By stewartb
The public record of incidents at Dounreay from CHATGPT: ‘Here is a chronological timeline of known official / media‑reported pollution, health & safety, and regulatory incidents or concerns at the Dounreay nuclear site, from commissioning to the present, based on the sources I located. Some entries are major events; others are smaller leaks or findings. This is not guaranteed exhaustive, but covers all incidents I could verify. I include dates, description, and sources.’ (Sources have been omitted here for brevity. They could be found readily by asking CHATGPT again – for free. Otherwise what follows is as provided by CHATGPT.)
1963‑1975: Discharges of radioactive waste & fuel swarf / illegal dumping to landfill; release of particles via drains to sea. UKAEA pleaded guilty under the Radioactive Substances Act to allowing release of particles to the environment through drains, and disposing of radioactive waste to a landfill site. Part of the problem: contaminated swarf from fuel elements processed in ponds; swarf entering effluent drainage when ponds were drained; solid particles reaching sea/beaches. These releases occurred over this period.
10 May 1977: Waste shaft explosion involving sodium and potassium (Na/K) reaction. A deep waste shaft (65 m), containing radioactive waste plus several kg of sodium & potassium, flooded with seawater; chemical reaction caused explosion, lifting concrete lid, spreading radioactive particles around. Considered one of the worst in Dounreay history in terms of potential, though much of the danger was mitigated.

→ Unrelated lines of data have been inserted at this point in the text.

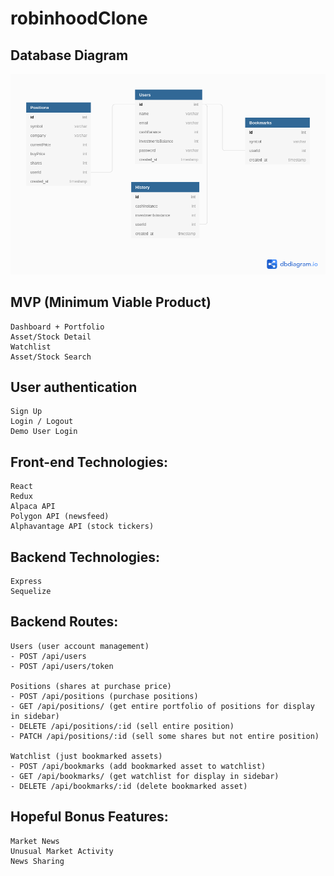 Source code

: # robinhoodClone
## Database Diagram

![ERD](./databaseSchema/database3.png)

## MVP (Minimum Viable Product)

    Dashboard + Portfolio
    Asset/Stock Detail
    Watchlist
    Asset/Stock Search

## User authentication

    Sign Up
    Login / Logout
    Demo User Login

## Front-end Technologies:

    React
    Redux
    Alpaca API  
    Polygon API (newsfeed)
    Alphavantage API (stock tickers)
    
## Backend Technologies:

    Express
    Sequelize
    
## Backend Routes:
    
    Users (user account management)
    - POST /api/users
    - POST /api/users/token
    
    Positions (shares at purchase price)
    - POST /api/positions (purchase positions)
    - GET /api/positions/ (get entire portfolio of positions for display in sidebar)
    - DELETE /api/positions/:id (sell entire position)
    - PATCH /api/positions/:id (sell some shares but not entire position)
    
    Watchlist (just bookmarked assets)
    - POST /api/bookmarks (add bookmarked asset to watchlist)
    - GET /api/bookmarks/ (get watchlist for display in sidebar)
    - DELETE /api/bookmarks/:id (delete bookmarked asset)
    
    
## Hopeful Bonus Features:

    Market News
    Unusual Market Activity
    News Sharing 


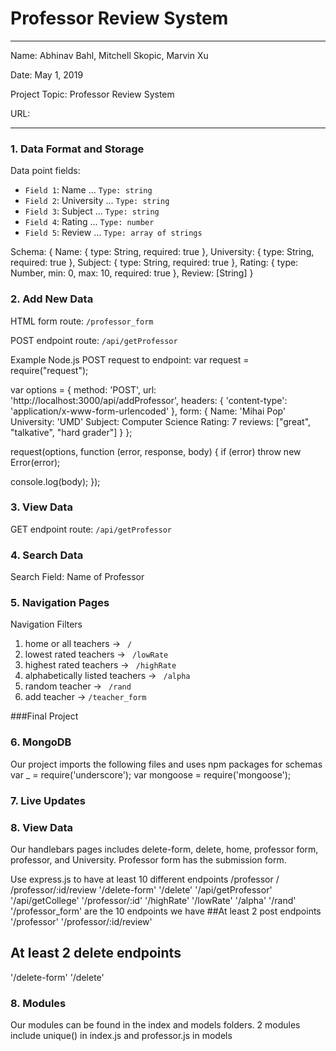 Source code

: # Professor Review System

---

Name: Abhinav Bahl, Mitchell Skopic, Marvin Xu  

Date: May 1, 2019

Project Topic: Professor Review System

URL:

---


### 1. Data Format and Storage

Data point fields:
- `Field 1`: Name        ...       `Type: string`
- `Field 2`: University     ...       `Type: string`
- `Field 3`: Subject     ...       `Type: string`
- `Field 4`: Rating      ...       `Type: number`
- `Field 5`: Review     ...       `Type: array of strings`

Schema:
{
Name: {
type: String,
required: true
},
University: {
type: String,
required: true
},
Subject: {
type: String,
required: true
},
Rating: {
type: Number,
min: 0,
max: 10,
required: true
},
Review: [String]
}

### 2. Add New Data

HTML form route: `/professor_form`

POST endpoint route: `/api/getProfessor`

Example Node.js POST request to endpoint:
var request = require("request");

var options = {
method: 'POST',
url: 'http://localhost:3000/api/addProfessor',
headers: {
'content-type': 'application/x-www-form-urlencoded'
},
form: {
Name: 'Mihai Pop'
University: 'UMD'
Subject: Computer Science
Rating: 7
reviews: ["great", "talkative", "hard grader"]
}
};

request(options, function (error, response, body) {
if (error) throw new Error(error);

console.log(body);
});

### 3. View Data

GET endpoint route: `/api/getProfessor`

### 4. Search Data

Search Field: Name of Professor

### 5. Navigation Pages

Navigation Filters
1. home or all teachers -> `  /  `
2. lowest rated teachers -> `  /lowRate  `
3. highest rated teachers -> `  /highRate  `
4. alphabetically listed teachers -> `  /alpha  `
5. random teacher -> `  /rand  `
6. add teacher -> ` /teacher_form `

###Final Project

### 6. MongoDB

Our project imports the following files and uses npm packages for schemas
var _ = require('underscore');
var mongoose = require('mongoose');

### 7. Live Updates


### 8. View Data

Our handlebars pages includes delete-form, delete, home, professor form, professor, and University. Professor form has
the submission form.

Use express.js to have at least 10 different endpoints
/professor
/
/professor/:id/review
'/delete-form'
'/delete'
'/api/getProfessor'
'/api/getCollege'
'/professor/:id'
'/highRate'
'/lowRate'
'/alpha'
'/rand'
'/professor_form'
are the 10 endpoints we have
##At least 2 post endpoints
'/professor'
'/professor/:id/review'

## At least 2 delete endpoints
'/delete-form'
'/delete'

### 8. Modules
Our modules can be found in the index and models folders. 2 modules include unique() in index.js
and professor.js in models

Between 1963‑1984 (ongoing through those years and beyond): Radiation particles on beaches and seabed; fuel swarf release. Thousands of radioactive particles found over decades around Dounreay (sea floor, beaches, etc.) from past discharges of solid radioactive fuel fragments / swarf. Fishing bans / seafood restrictions near the site (2 km) in place.
1989, Third Quarter: Leak of ~30 g plutonium from a tank; no external release A small quantity of liquor containing about 30 g of plutonium escaped from a tank inside the facility; contained within the building; no public dose.
1990, Fourth Quarter: Worker over‑dose & small liquid leak onto road (a) Worker contamination when loading equipment for decontamination, leading to exceeding yearly radiation dose limits; (b) small leak from a drum of low level radioactive waste onto a road — road surface removed; no public exposure.
1992, Fourth Quarter: Leak of radioactive liquor; operator contamination At Dounreay, small leak of radioactive liquor; two operators had minor contamination to hand/clothing, decontaminated; doses well under legal limits.
29 June 1993: Intake of radioactive material by an operator in residue recovery plant Drum with centrifuge filter opened, small release of radioactive material; one worker later found to have internal dose exceeding legal limit (plutonium oxide intake). Occurred inside plant, fully contained (no environmental release).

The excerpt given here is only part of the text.